Department of Restorative Dentistry, Faculty of Dentistry, National University of Singapore, 5 Lower Kent Ridge Road, 119074 Singapore, Singapore.
J Dent. 2010 Feb;38(2):138-48. doi: 10.1016/j.jdent.2009.09.013. Epub 2009 Oct 2.
The purpose of this study was two-fold: (1) to monitor bacterial biofilm formation and bacteria-induced demineralization of dentine in situ by using electrochemical impedance spectrum (EIS); (2) to examine the relationship between EIS findings and changes in the chemical composition and ultrastructure of dentine during bacteria-induced demineralization.
In this study, dentine demineralization was induced by Streptococcusmutans (ATCC 25175) in the presence of sucrose in culture medium and was monitored using two EIS measurement systems (Type A with a working electrode and Type B without a working electrode). Scanning electron microscopy (SEM), field emission scanning electron microscopy (FESEM), energy dispersive X-ray (EDX) and X-ray diffraction (XRD) were employed to examine the morphology, element contents and crystallinity of hydroxyapatite (HAP) on the dentine surface. Transverse microradiography (TMR) was used to characterize the lesion depth and degree of mineral loss during demineralization.
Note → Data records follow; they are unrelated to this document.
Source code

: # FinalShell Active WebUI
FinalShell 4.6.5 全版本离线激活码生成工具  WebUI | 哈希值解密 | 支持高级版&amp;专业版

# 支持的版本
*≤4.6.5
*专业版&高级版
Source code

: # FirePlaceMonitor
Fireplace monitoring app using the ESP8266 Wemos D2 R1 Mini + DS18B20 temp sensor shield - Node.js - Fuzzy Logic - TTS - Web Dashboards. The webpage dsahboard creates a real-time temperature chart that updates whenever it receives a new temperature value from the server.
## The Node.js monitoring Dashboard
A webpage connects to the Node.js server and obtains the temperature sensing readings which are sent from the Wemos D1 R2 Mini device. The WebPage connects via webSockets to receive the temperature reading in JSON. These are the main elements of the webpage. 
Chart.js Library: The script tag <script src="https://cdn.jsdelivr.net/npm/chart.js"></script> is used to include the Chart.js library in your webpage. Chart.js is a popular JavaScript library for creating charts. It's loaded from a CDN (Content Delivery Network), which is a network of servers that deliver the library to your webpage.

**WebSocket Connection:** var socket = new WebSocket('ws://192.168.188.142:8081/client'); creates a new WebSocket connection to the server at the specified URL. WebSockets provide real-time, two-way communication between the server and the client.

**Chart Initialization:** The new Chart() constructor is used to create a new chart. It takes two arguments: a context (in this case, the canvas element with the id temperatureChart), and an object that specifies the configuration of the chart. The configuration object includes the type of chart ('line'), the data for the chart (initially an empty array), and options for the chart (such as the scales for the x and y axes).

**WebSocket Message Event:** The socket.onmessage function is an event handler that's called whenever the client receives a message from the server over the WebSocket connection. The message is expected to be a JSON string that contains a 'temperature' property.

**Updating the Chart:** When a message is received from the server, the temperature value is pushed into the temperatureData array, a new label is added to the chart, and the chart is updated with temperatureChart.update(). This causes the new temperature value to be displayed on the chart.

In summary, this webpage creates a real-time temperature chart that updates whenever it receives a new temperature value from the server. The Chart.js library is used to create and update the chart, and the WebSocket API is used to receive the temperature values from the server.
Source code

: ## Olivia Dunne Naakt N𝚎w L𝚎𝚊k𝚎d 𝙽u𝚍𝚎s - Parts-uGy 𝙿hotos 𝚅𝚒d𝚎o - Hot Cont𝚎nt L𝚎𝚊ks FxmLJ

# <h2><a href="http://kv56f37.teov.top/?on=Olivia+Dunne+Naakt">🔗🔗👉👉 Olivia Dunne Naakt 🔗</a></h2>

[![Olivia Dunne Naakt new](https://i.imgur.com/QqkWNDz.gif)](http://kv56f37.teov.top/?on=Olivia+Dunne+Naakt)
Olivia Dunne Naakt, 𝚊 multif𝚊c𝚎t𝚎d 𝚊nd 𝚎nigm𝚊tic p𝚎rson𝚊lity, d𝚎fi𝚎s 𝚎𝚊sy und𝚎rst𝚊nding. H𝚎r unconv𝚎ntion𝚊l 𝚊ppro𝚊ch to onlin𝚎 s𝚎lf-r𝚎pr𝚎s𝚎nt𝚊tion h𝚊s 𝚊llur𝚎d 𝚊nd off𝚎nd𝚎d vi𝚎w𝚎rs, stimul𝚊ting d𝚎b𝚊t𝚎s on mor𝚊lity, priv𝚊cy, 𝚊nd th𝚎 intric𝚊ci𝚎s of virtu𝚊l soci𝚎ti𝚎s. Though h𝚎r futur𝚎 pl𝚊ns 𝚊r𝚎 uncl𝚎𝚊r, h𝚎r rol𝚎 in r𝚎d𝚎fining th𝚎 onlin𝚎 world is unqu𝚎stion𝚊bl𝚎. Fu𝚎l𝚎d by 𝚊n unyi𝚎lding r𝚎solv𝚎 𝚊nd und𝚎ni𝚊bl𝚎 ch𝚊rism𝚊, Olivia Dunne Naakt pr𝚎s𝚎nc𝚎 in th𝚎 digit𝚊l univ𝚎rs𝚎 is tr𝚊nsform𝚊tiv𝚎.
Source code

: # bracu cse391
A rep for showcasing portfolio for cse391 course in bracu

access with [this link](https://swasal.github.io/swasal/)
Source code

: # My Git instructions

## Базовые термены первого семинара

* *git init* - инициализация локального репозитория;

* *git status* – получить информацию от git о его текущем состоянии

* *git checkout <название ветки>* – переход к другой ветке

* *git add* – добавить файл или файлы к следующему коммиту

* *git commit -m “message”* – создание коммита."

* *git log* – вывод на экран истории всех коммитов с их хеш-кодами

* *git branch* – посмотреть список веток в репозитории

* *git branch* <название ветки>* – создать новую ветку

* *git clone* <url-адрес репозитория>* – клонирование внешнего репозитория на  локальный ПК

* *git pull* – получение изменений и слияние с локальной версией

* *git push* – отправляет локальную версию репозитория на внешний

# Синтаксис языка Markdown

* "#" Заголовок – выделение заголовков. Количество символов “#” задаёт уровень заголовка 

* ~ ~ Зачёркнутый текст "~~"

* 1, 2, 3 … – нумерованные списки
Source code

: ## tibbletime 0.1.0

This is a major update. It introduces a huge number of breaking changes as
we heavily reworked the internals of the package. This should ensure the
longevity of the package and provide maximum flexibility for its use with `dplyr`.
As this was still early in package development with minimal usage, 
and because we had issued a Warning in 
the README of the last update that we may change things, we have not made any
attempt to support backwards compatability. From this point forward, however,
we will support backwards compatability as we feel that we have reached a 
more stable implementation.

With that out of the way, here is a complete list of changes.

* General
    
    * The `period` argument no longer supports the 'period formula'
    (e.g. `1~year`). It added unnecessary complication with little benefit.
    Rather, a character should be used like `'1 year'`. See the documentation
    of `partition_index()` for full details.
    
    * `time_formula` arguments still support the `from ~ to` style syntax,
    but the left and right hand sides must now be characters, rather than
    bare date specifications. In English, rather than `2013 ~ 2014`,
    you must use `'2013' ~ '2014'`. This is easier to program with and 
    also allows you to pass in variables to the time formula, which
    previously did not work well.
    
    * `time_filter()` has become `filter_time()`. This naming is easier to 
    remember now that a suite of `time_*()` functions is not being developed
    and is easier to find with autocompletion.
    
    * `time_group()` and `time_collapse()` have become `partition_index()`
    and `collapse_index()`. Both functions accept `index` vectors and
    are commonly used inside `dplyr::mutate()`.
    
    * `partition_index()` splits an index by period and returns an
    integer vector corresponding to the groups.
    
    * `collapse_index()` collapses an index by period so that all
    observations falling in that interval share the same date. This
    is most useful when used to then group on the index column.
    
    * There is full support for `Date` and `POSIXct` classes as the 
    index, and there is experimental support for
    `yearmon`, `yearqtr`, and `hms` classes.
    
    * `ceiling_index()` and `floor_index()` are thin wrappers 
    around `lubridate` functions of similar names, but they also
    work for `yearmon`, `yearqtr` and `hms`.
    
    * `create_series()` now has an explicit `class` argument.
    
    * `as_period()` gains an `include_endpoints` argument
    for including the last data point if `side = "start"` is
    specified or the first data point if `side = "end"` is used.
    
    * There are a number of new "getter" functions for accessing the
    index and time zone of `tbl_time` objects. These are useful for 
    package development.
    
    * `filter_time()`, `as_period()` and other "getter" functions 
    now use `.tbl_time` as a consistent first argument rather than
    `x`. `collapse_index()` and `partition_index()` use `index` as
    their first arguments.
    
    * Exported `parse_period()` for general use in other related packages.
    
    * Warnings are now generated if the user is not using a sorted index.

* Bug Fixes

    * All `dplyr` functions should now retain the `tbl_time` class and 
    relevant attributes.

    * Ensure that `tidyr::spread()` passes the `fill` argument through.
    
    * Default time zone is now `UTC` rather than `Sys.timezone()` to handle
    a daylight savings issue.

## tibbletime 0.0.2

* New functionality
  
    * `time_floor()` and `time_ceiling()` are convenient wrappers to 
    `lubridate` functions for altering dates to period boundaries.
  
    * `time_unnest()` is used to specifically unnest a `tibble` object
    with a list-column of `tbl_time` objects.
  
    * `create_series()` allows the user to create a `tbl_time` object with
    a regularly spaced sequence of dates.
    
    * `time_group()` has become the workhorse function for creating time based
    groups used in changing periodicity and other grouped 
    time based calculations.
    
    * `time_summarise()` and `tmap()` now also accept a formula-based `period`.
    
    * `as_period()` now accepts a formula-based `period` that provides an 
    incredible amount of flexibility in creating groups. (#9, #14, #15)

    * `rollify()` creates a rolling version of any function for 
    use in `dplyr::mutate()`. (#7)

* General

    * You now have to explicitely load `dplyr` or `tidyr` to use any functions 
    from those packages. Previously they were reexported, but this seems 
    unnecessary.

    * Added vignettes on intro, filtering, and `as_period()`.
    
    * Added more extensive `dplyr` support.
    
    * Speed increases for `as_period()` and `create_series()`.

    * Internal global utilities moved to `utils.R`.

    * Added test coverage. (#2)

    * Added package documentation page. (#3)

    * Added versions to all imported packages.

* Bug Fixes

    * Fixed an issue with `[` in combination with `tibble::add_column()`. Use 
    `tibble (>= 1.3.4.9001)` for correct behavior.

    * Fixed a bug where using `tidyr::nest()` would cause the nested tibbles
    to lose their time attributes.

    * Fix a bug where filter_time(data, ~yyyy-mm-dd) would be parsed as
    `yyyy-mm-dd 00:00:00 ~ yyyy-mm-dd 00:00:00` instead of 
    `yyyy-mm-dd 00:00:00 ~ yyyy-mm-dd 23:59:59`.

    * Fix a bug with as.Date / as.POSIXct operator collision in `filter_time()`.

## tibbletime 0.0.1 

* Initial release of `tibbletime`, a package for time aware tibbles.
The resistance of the bulk dentine (R(d)) and the apparent resistance of dentine (R(a)) measured from the Type A and Type B EIS systems, respectively, decreased gradually with demineralization. The resistance of the biofilm formed on dentine surface was determined by fitting the EIS data with equivalent circuits. The presence of biofilm slightly increased R(a) of dentine before demineralization. However, the electrochemical behavior of biofilm did not affect the decreasing impedance of dentine with demineralization. The SEM, EDX, XRD and TMR results demonstrated that the surface and bulk dentine gradually became more porous due to the loss of minerals during demineralization, which in turn resulted in the decrease in R(d) and R(a) values obtained from EIS systems.
This investigation highlighted EIS as a potential technique to monitor biofilm formation and bacterial-induced demineralization in situ.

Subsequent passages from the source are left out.